Avec une grande rigueur documentaire, Moussa Touré filme l’odyssée de femmes et d’hommes partis du Sénégal et déterminés à rejoindre l’Europe
Si Nicolas Sarkozy avait regardé le film La Pirogue, sorti sur grand écran fin 2012, il n’aurait probablement pas comparé l’afflux de migrants sur les côtes européennes à une immense fuite d’eau, comme il l’a fait jeudi 18 juin, à L’Isle-Adam (Val-d’Oise), devant des militants amusés. L’occasion lui est donnée – ainsi qu’à ceux qui sont amenés à s’exprimer sur le sujet – de découvrir l’œuvre du cinéaste sénégalais Moussa Touré. Le film raconte l’exil d’une trentaine de personnes à bord d’une embarcation sénégalaise baptisée Goor Fitt (« qui n’a peur de rien », en wolof).
Ces candidats au départ ne fuient pas la guerre ou un régime dictatorial, comme les centaines de milliers de Syriens, de Libyens et d’Erythréens qui frappent actuellement aux portes de l’Europe. Ils veulent tourner le dos à « une vie de misère où il n’y a aucun avenir », « à un pays où tu as dix chances sur dix de rater ta vie », comme le disent certains. Ils sont prêts à prendre tous les risques.
Huis clos suffocant
Dans la frêle barcasse qui remonte les côtes africaines vers les Canaries, porte d’entrée sur la route de l’Union européenne, s’entassent des Sénégalais et des Guinéens. Ils sont de tous âges, ne parlent pas la même langue et certains n’ont jamais vu la mer. Ils forment une communauté de destins réunis par la recherche d’un eldorado inaccessible.

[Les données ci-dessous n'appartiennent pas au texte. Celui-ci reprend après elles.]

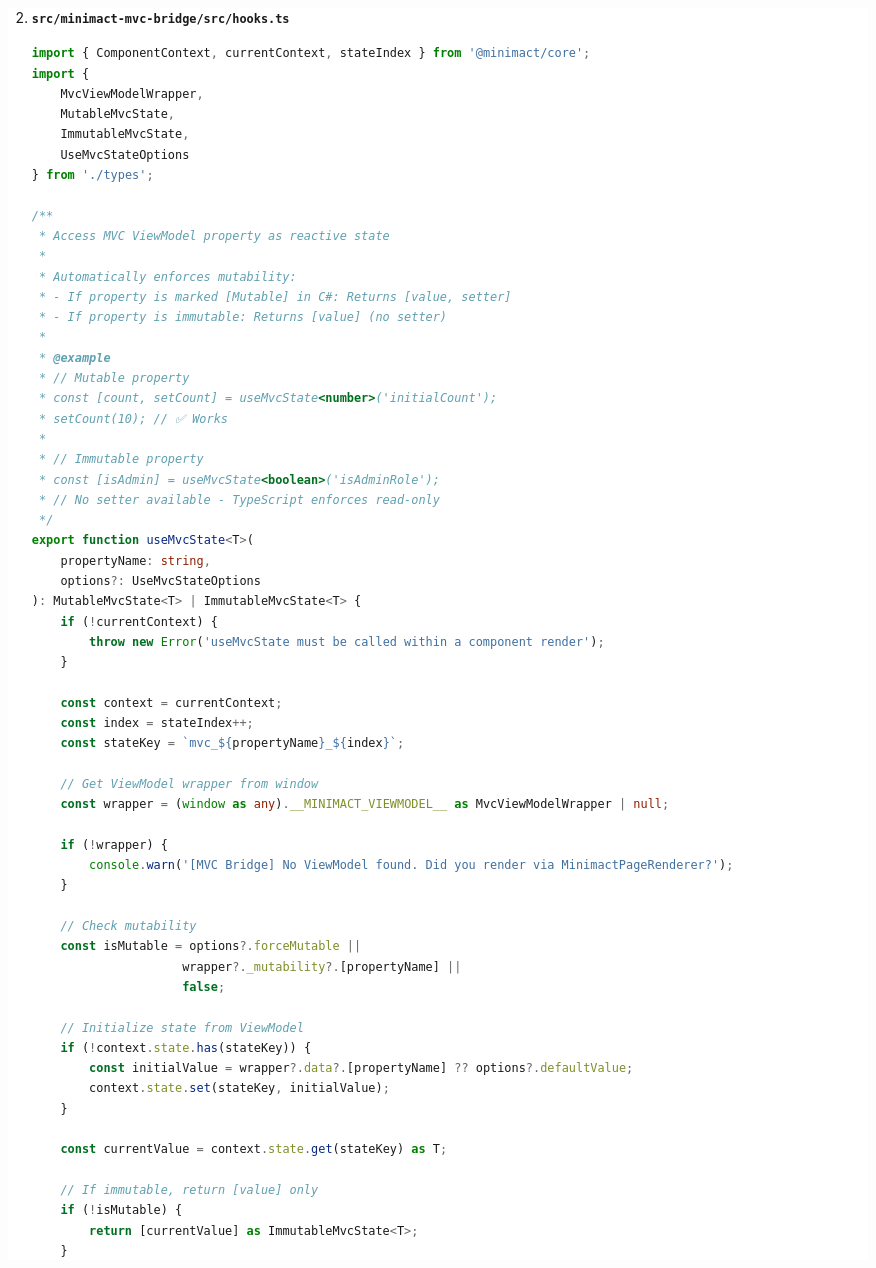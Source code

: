 2. **`src/minimact-mvc-bridge/src/hooks.ts`**
   ```typescript
   import { ComponentContext, currentContext, stateIndex } from '@minimact/core';
   import {
       MvcViewModelWrapper,
       MutableMvcState,
       ImmutableMvcState,
       UseMvcStateOptions
   } from './types';

   /**
    * Access MVC ViewModel property as reactive state
    *
    * Automatically enforces mutability:
    * - If property is marked [Mutable] in C#: Returns [value, setter]
    * - If property is immutable: Returns [value] (no setter)
    *
    * @example
    * // Mutable property
    * const [count, setCount] = useMvcState<number>('initialCount');
    * setCount(10); // ✅ Works
    *
    * // Immutable property
    * const [isAdmin] = useMvcState<boolean>('isAdminRole');
    * // No setter available - TypeScript enforces read-only
    */
   export function useMvcState<T>(
       propertyName: string,
       options?: UseMvcStateOptions
   ): MutableMvcState<T> | ImmutableMvcState<T> {
       if (!currentContext) {
           throw new Error('useMvcState must be called within a component render');
       }

       const context = currentContext;
       const index = stateIndex++;
       const stateKey = `mvc_${propertyName}_${index}`;

       // Get ViewModel wrapper from window
       const wrapper = (window as any).__MINIMACT_VIEWMODEL__ as MvcViewModelWrapper | null;

       if (!wrapper) {
           console.warn('[MVC Bridge] No ViewModel found. Did you render via MinimactPageRenderer?');
       }

       // Check mutability
       const isMutable = options?.forceMutable ||
                        wrapper?._mutability?.[propertyName] ||
                        false;

       // Initialize state from ViewModel
       if (!context.state.has(stateKey)) {
           const initialValue = wrapper?.data?.[propertyName] ?? options?.defaultValue;
           context.state.set(stateKey, initialValue);
       }

       const currentValue = context.state.get(stateKey) as T;

       // If immutable, return [value] only
       if (!isMutable) {
           return [currentValue] as ImmutableMvcState<T>;
       }

   ```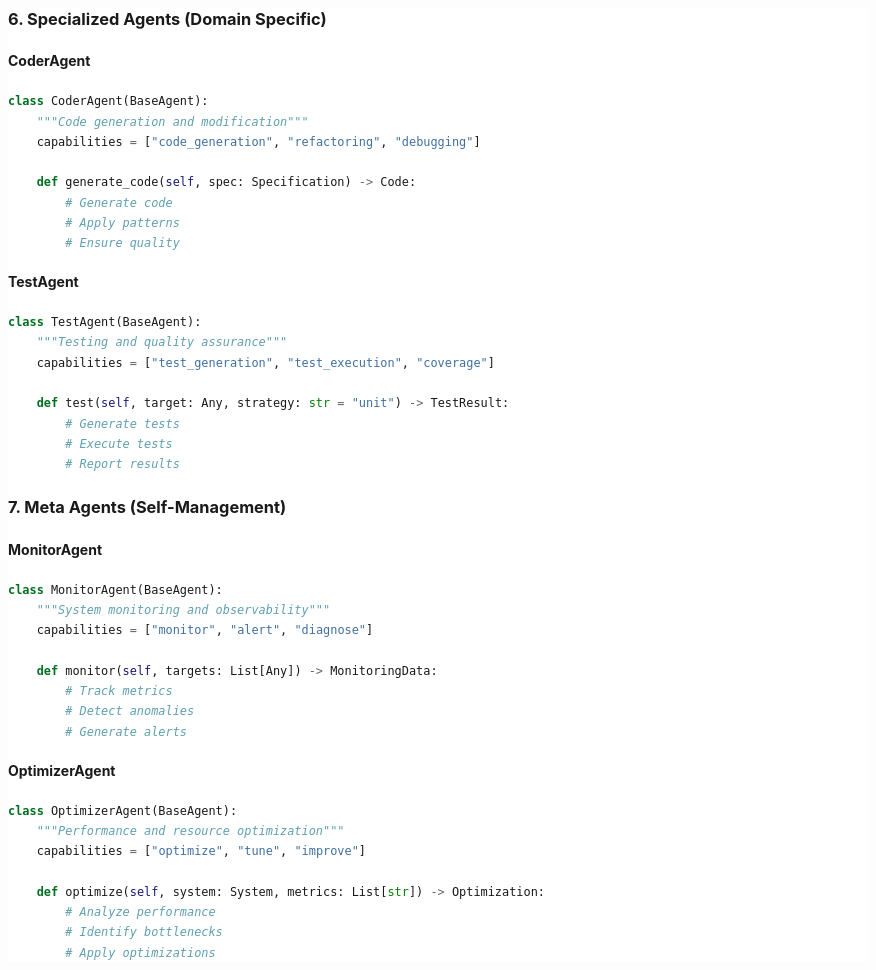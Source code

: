 ### 6. Specialized Agents (Domain Specific)

#### **CoderAgent**
```python
class CoderAgent(BaseAgent):
    """Code generation and modification"""
    capabilities = ["code_generation", "refactoring", "debugging"]
    
    def generate_code(self, spec: Specification) -> Code:
        # Generate code
        # Apply patterns
        # Ensure quality
```

#### **TestAgent**
```python
class TestAgent(BaseAgent):
    """Testing and quality assurance"""
    capabilities = ["test_generation", "test_execution", "coverage"]
    
    def test(self, target: Any, strategy: str = "unit") -> TestResult:
        # Generate tests
        # Execute tests
        # Report results
```

### 7. Meta Agents (Self-Management)

#### **MonitorAgent**
```python
class MonitorAgent(BaseAgent):
    """System monitoring and observability"""
    capabilities = ["monitor", "alert", "diagnose"]
    
    def monitor(self, targets: List[Any]) -> MonitoringData:
        # Track metrics
        # Detect anomalies
        # Generate alerts
```

#### **OptimizerAgent**
```python
class OptimizerAgent(BaseAgent):
    """Performance and resource optimization"""
    capabilities = ["optimize", "tune", "improve"]
    
    def optimize(self, system: System, metrics: List[str]) -> Optimization:
        # Analyze performance
        # Identify bottlenecks
        # Apply optimizations
```
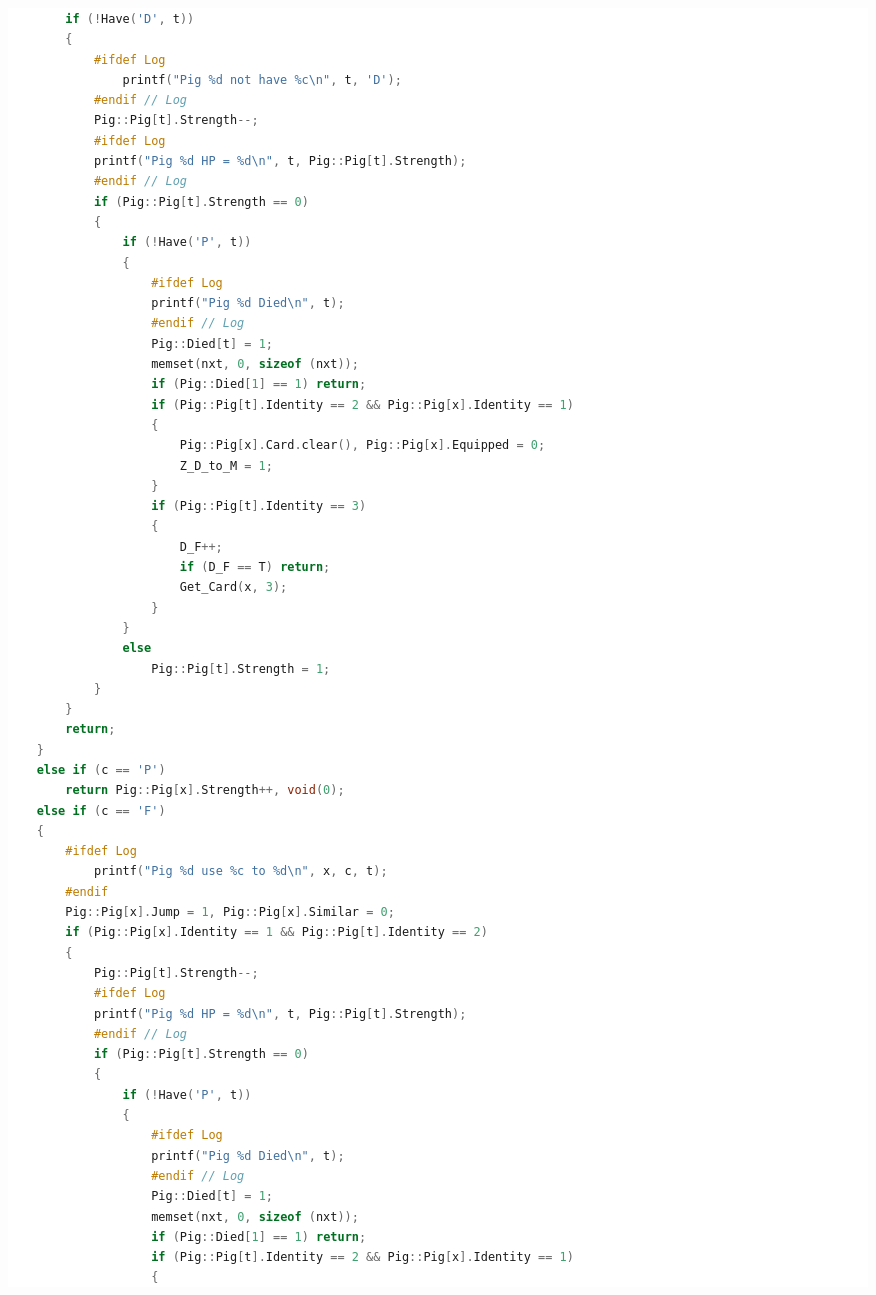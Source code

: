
 ```c++
        if (!Have('D', t))
        {
            #ifdef Log
                printf("Pig %d not have %c\n", t, 'D');
            #endif // Log
            Pig::Pig[t].Strength--;
            #ifdef Log
            printf("Pig %d HP = %d\n", t, Pig::Pig[t].Strength);
            #endif // Log
            if (Pig::Pig[t].Strength == 0)
            {
                if (!Have('P', t))
                {
                    #ifdef Log
                    printf("Pig %d Died\n", t);
                    #endif // Log
                    Pig::Died[t] = 1;
                    memset(nxt, 0, sizeof (nxt));
                    if (Pig::Died[1] == 1) return;
                    if (Pig::Pig[t].Identity == 2 && Pig::Pig[x].Identity == 1) 
                    {
                        Pig::Pig[x].Card.clear(), Pig::Pig[x].Equipped = 0;
                        Z_D_to_M = 1;
                    }
                    if (Pig::Pig[t].Identity == 3) 
                    {
                        D_F++;
                        if (D_F == T) return;
                        Get_Card(x, 3);
                    }
                }
                else
                    Pig::Pig[t].Strength = 1;
            }
        }
        return;
    }
    else if (c == 'P')
        return Pig::Pig[x].Strength++, void(0);
    else if (c == 'F')
    {
        #ifdef Log
            printf("Pig %d use %c to %d\n", x, c, t);
        #endif
        Pig::Pig[x].Jump = 1, Pig::Pig[x].Similar = 0;
        if (Pig::Pig[x].Identity == 1 && Pig::Pig[t].Identity == 2) 
        {
            Pig::Pig[t].Strength--;
            #ifdef Log
            printf("Pig %d HP = %d\n", t, Pig::Pig[t].Strength);
            #endif // Log
            if (Pig::Pig[t].Strength == 0)
            {
                if (!Have('P', t))
                {
                    #ifdef Log
                    printf("Pig %d Died\n", t);
                    #endif // Log
                    Pig::Died[t] = 1;
                    memset(nxt, 0, sizeof (nxt));
                    if (Pig::Died[1] == 1) return;
                    if (Pig::Pig[t].Identity == 2 && Pig::Pig[x].Identity == 1) 
                    {
```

Le film, tourné avec la rigueur d’un documentaire, plonge le spectateur dans un huis clos suffocant. Obligés de rester à fond de cale dans leur pirogue, les migrants n’ont aucun horizon. Ils subissent la faim, la peur, la promiscuité et s’accrochent – l’un d’eux va sombrer dans la démence et sera attaché et bâillonné – à un coin de ciel comme à leurs rêves : devenir footballeur, musicien, avoir de l’argent facile ou acheter une prothèse de jambe en Espagne.
Si personne n’ignore les conditions difficiles que rencontrent les migrants dans leur trajet vers l’Europe, le film de Moussa Touré permet d’en prendre la mesure. La caméra, placée au plus près des personnages, parvient ainsi à faire sentir le soleil qui tabasse les têtes, l’angoisse qui monte à l’arrivée d’un orage ou le désespoir qui surgit quand le moteur du bateau finit par rendre l’âme.
Derrière les chiffres, des visages et des vies
Bien rythmé, le scénario soulève plusieurs dilemmes chez les migrants. Ils parviennent à déranger et à interpeller le spectateur : aurais-je brûlé mes papiers pour ne pas que les autorités connaissent mon pays d’origine, ou les aurais-je gardés sur moi pour être enterré dans mon pays si je meurs ? Aurais-je accepté d’autres naufragés dans mon embarcation déjà pleine ou aurais-je laissé mes compagnons de misère se noyer ? La réponse est complexe, car à bord du Goor fitt, véritable radeau de La Méduse du XXIe siècle, la mort rôde en permanence. Chaque vague de l’océan apporte son lot de menaces et d’incertitudes.
Ce film vaut d’être vu car il permet, sans jamais s’appesantir, de mettre des visages et des vies derrière les chiffres publiés par les rapports officiels européens. Après l’avoir regardé, on ne peut plus ignorer que derrière les statistiques il y a un homme (ou une femme) qui a tiré un trait sur une partie de son passé, qui a dit au revoir à ses parents, à ses enfants. On ne peut pas continuer d’ignorer que ceux qui arrivent aux portes de l’Europe sont bien souvent des survivants.
La Pirogue, de Moussa Touré. Avec Souleymane Seye Ndiaye (Fr. – Sénégal, 2012, 85 min).